**Your goal**
Using the data below, copy every line that contains the word "Highlighting".

Data records
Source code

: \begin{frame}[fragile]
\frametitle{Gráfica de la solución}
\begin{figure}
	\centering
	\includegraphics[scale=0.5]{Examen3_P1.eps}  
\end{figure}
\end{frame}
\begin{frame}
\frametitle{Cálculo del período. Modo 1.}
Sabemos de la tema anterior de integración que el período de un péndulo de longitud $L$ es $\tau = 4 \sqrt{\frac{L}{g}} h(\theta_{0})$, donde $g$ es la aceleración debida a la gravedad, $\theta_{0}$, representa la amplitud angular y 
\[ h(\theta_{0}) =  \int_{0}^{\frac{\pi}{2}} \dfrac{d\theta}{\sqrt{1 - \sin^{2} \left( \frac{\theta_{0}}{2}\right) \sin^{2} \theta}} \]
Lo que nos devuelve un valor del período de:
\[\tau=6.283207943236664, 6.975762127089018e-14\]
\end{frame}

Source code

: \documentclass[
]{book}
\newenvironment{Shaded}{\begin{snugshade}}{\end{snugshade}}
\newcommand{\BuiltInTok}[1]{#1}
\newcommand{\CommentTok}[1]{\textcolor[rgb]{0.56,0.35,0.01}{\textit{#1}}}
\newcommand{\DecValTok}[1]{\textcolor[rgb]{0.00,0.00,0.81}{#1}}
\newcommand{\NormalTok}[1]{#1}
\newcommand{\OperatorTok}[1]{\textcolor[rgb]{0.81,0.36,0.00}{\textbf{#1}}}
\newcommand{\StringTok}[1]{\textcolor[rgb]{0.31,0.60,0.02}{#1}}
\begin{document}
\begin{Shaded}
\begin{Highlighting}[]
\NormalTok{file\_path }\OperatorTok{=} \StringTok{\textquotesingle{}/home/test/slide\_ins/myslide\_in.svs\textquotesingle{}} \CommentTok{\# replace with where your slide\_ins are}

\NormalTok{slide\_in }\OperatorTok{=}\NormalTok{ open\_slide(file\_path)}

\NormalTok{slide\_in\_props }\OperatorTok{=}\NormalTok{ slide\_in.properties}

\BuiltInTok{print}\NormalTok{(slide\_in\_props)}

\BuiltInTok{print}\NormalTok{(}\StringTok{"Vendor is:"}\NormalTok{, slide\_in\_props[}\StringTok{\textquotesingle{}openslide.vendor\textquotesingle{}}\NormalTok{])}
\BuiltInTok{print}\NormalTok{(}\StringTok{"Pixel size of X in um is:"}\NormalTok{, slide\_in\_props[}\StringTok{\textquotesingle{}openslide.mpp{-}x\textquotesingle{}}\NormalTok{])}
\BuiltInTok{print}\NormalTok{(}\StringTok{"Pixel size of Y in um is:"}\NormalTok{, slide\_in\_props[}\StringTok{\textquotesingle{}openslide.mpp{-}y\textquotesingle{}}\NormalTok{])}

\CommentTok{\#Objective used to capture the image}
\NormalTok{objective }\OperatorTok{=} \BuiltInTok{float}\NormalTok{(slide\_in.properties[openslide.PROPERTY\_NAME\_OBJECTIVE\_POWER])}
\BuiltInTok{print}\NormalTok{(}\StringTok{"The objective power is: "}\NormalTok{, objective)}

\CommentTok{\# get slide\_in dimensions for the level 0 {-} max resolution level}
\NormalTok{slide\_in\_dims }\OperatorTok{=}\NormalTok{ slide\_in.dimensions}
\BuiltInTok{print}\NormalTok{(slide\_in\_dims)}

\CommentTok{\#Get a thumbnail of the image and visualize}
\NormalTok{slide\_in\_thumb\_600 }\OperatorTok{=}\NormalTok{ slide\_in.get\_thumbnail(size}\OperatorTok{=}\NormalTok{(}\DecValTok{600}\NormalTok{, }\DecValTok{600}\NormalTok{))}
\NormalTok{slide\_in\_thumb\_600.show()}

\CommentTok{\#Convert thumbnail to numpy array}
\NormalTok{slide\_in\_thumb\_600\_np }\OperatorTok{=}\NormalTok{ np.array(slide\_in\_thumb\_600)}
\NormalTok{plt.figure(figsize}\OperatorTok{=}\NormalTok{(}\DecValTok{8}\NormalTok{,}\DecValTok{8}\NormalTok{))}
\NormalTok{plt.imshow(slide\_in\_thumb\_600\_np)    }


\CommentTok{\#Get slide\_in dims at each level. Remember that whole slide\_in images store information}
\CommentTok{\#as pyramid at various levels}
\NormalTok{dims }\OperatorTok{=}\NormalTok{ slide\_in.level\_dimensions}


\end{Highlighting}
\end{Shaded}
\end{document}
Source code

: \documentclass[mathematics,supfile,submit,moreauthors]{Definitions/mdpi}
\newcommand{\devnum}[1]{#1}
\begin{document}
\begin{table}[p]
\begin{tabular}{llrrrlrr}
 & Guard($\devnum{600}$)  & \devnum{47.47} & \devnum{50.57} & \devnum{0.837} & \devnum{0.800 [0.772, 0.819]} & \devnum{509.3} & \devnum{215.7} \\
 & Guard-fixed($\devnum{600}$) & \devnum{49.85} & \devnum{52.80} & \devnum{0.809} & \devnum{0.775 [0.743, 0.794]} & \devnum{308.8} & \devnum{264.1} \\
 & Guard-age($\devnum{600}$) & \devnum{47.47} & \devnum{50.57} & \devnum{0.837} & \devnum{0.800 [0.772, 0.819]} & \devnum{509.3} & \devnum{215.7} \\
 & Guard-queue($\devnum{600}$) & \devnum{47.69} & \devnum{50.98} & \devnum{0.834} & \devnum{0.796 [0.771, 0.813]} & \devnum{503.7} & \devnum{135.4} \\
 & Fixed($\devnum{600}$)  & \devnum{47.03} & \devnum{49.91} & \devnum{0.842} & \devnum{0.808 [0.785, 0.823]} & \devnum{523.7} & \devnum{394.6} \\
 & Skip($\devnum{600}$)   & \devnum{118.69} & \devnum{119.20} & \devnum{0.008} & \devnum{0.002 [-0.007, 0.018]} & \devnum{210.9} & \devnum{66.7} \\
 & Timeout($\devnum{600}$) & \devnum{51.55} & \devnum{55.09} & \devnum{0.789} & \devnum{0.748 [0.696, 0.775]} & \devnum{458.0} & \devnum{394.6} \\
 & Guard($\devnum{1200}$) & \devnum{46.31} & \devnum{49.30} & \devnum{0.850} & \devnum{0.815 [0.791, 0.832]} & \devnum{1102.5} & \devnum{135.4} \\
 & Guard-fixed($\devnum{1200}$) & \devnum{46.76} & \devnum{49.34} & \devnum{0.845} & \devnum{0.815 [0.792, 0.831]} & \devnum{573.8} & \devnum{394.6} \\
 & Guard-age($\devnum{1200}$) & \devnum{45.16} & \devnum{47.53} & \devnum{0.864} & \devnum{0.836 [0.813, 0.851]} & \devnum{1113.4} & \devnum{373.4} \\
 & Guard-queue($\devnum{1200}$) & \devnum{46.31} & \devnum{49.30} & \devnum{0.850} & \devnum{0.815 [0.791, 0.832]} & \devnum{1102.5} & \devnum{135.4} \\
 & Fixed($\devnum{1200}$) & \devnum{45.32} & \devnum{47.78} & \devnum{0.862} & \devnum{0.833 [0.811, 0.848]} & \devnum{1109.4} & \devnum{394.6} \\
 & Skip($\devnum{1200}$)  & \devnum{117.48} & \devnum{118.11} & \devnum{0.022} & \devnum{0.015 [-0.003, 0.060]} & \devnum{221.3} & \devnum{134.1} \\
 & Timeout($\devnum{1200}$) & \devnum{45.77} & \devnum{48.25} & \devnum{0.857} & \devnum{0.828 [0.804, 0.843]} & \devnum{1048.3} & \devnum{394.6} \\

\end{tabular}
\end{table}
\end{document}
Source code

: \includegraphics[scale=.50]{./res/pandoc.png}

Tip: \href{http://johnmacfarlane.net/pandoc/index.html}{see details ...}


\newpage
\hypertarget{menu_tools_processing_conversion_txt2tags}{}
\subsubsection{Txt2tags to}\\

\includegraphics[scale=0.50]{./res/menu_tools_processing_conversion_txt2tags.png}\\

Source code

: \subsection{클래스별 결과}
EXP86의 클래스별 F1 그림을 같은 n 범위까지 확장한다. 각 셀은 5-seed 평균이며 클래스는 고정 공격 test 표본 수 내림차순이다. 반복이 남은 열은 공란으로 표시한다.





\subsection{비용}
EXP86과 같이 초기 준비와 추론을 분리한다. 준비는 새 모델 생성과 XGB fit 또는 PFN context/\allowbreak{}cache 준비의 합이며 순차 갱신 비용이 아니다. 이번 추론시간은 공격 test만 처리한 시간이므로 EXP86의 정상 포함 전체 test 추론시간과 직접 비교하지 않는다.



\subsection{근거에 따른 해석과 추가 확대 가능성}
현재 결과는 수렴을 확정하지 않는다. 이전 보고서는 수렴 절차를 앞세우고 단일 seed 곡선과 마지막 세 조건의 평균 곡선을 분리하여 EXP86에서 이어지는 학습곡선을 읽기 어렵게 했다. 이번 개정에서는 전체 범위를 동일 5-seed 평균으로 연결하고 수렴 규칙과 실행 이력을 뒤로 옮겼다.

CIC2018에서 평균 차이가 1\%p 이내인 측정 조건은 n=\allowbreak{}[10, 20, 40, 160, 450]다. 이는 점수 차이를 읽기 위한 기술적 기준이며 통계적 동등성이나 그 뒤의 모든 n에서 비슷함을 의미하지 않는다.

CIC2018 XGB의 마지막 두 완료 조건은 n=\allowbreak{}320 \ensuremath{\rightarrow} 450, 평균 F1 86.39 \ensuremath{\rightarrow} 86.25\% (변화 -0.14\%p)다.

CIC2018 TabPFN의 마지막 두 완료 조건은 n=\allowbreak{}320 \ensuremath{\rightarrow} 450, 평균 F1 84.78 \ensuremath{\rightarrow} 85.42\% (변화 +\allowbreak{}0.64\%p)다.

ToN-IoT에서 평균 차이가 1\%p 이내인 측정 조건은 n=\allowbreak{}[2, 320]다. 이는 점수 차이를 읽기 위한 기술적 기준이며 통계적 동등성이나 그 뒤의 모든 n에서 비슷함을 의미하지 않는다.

**Answer for this exercise**
\begin{Highlighting}[]
\end{Highlighting}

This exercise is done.